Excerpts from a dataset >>
+---+

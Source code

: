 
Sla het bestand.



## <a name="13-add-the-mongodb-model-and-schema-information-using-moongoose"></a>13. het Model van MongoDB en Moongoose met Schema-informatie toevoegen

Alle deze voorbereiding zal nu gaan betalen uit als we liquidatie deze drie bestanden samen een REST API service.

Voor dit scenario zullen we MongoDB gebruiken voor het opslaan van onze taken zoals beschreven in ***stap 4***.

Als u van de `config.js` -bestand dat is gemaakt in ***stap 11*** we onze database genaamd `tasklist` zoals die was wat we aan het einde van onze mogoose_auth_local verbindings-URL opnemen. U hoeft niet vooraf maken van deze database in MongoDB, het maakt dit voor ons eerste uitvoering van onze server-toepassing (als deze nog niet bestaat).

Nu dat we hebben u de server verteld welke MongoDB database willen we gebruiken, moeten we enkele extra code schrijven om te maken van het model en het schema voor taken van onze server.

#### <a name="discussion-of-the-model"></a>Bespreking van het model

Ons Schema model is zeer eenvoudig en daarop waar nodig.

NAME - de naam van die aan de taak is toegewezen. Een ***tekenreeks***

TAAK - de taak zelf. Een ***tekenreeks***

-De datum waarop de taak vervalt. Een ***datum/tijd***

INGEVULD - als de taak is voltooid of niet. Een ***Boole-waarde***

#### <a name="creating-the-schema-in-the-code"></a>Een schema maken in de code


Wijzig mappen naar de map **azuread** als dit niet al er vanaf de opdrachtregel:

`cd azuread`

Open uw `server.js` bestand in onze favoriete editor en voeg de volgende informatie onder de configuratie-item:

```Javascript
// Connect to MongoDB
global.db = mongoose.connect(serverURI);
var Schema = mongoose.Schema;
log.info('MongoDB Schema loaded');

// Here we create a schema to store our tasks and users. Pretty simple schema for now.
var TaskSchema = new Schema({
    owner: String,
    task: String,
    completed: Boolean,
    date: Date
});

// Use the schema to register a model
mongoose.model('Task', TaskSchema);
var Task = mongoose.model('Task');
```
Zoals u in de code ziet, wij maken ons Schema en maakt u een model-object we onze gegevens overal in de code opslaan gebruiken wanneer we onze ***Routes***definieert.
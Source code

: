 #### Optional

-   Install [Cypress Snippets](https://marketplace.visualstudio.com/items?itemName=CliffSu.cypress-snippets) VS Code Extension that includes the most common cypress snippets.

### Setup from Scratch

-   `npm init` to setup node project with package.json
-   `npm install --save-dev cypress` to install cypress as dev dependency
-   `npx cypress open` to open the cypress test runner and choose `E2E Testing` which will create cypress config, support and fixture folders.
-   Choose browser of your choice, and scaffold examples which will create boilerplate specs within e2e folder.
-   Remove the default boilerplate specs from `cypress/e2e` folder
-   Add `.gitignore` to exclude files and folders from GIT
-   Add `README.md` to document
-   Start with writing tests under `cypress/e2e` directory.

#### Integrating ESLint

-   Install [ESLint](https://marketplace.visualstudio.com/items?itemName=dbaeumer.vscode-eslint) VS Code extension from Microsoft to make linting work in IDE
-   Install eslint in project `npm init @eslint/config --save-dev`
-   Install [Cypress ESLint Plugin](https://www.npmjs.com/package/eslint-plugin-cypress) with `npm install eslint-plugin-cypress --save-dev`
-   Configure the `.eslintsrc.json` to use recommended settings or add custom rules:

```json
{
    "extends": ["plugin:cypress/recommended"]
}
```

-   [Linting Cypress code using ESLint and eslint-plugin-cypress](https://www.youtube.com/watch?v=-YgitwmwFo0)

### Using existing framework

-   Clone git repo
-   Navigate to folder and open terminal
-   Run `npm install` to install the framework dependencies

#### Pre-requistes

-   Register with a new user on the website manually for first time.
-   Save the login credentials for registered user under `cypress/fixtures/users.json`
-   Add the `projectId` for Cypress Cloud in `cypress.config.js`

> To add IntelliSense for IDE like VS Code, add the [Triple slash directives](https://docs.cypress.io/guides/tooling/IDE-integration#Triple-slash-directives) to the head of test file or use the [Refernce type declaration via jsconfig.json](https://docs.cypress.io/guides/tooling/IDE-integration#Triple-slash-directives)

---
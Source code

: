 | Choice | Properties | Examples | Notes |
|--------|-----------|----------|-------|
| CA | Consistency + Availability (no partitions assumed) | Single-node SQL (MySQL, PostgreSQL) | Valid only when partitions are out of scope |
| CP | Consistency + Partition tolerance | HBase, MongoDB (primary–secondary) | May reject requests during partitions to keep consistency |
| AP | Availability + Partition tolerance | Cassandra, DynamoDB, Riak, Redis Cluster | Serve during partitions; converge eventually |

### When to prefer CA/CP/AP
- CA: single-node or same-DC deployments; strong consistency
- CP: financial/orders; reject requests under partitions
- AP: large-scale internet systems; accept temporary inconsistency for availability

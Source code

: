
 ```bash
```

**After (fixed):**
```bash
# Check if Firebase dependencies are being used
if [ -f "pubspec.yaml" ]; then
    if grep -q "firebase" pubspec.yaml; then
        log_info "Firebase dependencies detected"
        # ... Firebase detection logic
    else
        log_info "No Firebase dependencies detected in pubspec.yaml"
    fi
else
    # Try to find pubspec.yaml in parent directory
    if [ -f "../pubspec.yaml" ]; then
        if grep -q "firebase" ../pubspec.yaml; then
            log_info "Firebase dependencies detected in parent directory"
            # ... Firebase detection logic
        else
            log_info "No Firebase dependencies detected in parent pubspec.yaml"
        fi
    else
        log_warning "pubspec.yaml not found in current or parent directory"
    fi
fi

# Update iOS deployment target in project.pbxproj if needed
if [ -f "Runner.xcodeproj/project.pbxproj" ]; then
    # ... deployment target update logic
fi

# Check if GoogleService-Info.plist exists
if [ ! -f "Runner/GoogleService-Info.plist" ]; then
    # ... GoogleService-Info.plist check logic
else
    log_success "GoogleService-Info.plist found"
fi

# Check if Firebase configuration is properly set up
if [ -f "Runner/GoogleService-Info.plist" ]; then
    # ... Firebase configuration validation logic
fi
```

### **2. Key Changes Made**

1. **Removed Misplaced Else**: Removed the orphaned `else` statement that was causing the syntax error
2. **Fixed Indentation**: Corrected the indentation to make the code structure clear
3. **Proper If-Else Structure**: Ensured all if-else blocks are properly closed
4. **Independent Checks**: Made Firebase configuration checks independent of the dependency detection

+---+

Your task >> Every line from the data above that contains "under" must appear in the answer.

Solution to the exercise >>
-   Start with writing tests under `cypress/e2e` directory.
-   Save the login credentials for registered user under `cypress/fixtures/users.json`
- CP: financial/orders; reject requests under partitions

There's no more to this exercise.